Stored data entries:
+++

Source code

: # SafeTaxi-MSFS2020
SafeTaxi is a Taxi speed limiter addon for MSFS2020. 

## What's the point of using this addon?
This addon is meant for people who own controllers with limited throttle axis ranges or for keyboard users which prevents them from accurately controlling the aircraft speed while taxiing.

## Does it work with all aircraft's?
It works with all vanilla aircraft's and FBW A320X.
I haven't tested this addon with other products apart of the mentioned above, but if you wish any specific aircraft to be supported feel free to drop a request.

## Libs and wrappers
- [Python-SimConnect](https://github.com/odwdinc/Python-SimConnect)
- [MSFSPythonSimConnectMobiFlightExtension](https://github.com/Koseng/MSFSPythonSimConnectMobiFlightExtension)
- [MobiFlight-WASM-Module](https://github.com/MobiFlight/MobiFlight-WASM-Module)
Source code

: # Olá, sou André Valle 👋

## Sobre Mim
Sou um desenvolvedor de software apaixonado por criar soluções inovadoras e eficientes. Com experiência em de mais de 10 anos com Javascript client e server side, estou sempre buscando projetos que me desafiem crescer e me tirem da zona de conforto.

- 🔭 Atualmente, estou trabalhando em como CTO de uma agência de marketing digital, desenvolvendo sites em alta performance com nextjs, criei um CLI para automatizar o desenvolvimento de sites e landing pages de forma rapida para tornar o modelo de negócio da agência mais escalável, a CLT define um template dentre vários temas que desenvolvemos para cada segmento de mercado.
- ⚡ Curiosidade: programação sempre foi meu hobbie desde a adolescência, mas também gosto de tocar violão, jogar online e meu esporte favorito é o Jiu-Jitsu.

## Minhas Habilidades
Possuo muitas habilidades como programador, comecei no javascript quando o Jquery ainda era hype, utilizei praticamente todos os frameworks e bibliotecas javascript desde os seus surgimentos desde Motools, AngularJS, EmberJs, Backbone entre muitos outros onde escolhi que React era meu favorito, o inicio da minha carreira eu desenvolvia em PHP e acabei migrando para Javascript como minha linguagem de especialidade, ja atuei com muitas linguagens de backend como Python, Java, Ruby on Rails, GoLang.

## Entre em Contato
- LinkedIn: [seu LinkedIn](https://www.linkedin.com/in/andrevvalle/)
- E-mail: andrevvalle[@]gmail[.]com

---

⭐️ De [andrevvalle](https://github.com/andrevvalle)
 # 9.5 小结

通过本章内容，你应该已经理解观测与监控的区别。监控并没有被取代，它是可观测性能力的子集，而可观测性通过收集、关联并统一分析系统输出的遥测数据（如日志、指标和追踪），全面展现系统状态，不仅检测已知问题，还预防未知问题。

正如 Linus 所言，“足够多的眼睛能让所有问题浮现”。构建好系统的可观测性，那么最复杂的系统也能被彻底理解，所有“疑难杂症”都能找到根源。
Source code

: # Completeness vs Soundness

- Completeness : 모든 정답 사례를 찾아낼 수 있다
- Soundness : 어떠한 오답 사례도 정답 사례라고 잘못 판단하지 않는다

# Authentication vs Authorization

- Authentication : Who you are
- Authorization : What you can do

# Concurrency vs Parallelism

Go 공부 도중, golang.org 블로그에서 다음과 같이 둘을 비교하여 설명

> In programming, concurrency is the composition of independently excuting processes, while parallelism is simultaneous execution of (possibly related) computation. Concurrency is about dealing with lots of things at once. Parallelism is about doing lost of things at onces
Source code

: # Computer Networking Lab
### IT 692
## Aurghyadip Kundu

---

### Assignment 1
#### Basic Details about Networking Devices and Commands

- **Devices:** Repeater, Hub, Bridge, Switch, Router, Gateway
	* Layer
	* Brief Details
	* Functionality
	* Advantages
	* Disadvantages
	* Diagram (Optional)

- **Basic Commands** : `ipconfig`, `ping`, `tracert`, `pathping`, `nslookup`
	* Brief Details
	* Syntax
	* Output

+++

=== Goal of the exercise ===
Reproduce each entry above character for character.

=== Response area ===
Source code

: # SafeTaxi-MSFS2020
SafeTaxi is a Taxi speed limiter addon for MSFS2020. 

## What's the point of using this addon?
This addon is meant for people who own controllers with limited throttle axis ranges or for keyboard users which prevents them from accurately controlling the aircraft speed while taxiing.

## Does it work with all aircraft's?
It works with all vanilla aircraft's and FBW A320X.
I haven't tested this addon with other products apart of the mentioned above, but if you wish any specific aircraft to be supported feel free to drop a request.

## Libs and wrappers
- [Python-SimConnect](https://github.com/odwdinc/Python-SimConnect)
- [MSFSPythonSimConnectMobiFlightExtension](https://github.com/Koseng/MSFSPythonSimConnectMobiFlightExtension)
- [MobiFlight-WASM-Module](https://github.com/MobiFlight/MobiFlight-WASM-Module)
Source code

: # Olá, sou André Valle 👋

## Sobre Mim
Sou um desenvolvedor de software apaixonado por criar soluções inovadoras e eficientes. Com experiência em de mais de 10 anos com Javascript client e server side, estou sempre buscando projetos que me desafiem crescer e me tirem da zona de conforto.

- 🔭 Atualmente, estou trabalhando em como CTO de uma agência de marketing digital, desenvolvendo sites em alta performance com nextjs, criei um CLI para automatizar o desenvolvimento de sites e landing pages de forma rapida para tornar o modelo de negócio da agência mais escalável, a CLT define um template dentre vários temas que desenvolvemos para cada segmento de mercado.
- ⚡ Curiosidade: programação sempre foi meu hobbie desde a adolescência, mas também gosto de tocar violão, jogar online e meu esporte favorito é o Jiu-Jitsu.

## Minhas Habilidades
Possuo muitas habilidades como programador, comecei no javascript quando o Jquery ainda era hype, utilizei praticamente todos os frameworks e bibliotecas javascript desde os seus surgimentos desde Motools, AngularJS, EmberJs, Backbone entre muitos outros onde escolhi que React era meu favorito, o inicio da minha carreira eu desenvolvia em PHP e acabei migrando para Javascript como minha linguagem de especialidade, ja atuei com muitas linguagens de backend como Python, Java, Ruby on Rails, GoLang.

## Entre em Contato
- LinkedIn: [seu LinkedIn](https://www.linkedin.com/in/andrevvalle/)
- E-mail: andrevvalle[@]gmail[.]com

---

⭐️ De [andrevvalle](https://github.com/andrevvalle)
 # 9.5 小结

通过本章内容，你应该已经理解观测与监控的区别。监控并没有被取代，它是可观测性能力的子集，而可观测性通过收集、关联并统一分析系统输出的遥测数据（如日志、指标和追踪），全面展现系统状态，不仅检测已知问题，还预防未知问题。

正如 Linus 所言，“足够多的眼睛能让所有问题浮现”。构建好系统的可观测性，那么最复杂的系统也能被彻底理解，所有“疑难杂症”都能找到根源。
Source code

: # Completeness vs Soundness

- Completeness : 모든 정답 사례를 찾아낼 수 있다
- Soundness : 어떠한 오답 사례도 정답 사례라고 잘못 판단하지 않는다

# Authentication vs Authorization

- Authentication : Who you are
- Authorization : What you can do

# Concurrency vs Parallelism

Go 공부 도중, golang.org 블로그에서 다음과 같이 둘을 비교하여 설명

> In programming, concurrency is the composition of independently excuting processes, while parallelism is simultaneous execution of (possibly related) computation. Concurrency is about dealing with lots of things at once. Parallelism is about doing lost of things at onces
Source code

: # Computer Networking Lab
### IT 692
## Aurghyadip Kundu

---

### Assignment 1
#### Basic Details about Networking Devices and Commands

- **Devices:** Repeater, Hub, Bridge, Switch, Router, Gateway
	* Layer
	* Brief Details
	* Functionality
	* Advantages
	* Disadvantages
	* Diagram (Optional)

- **Basic Commands** : `ipconfig`, `ping`, `tracert`, `pathping`, `nslookup`
	* Brief Details
	* Syntax
	* Output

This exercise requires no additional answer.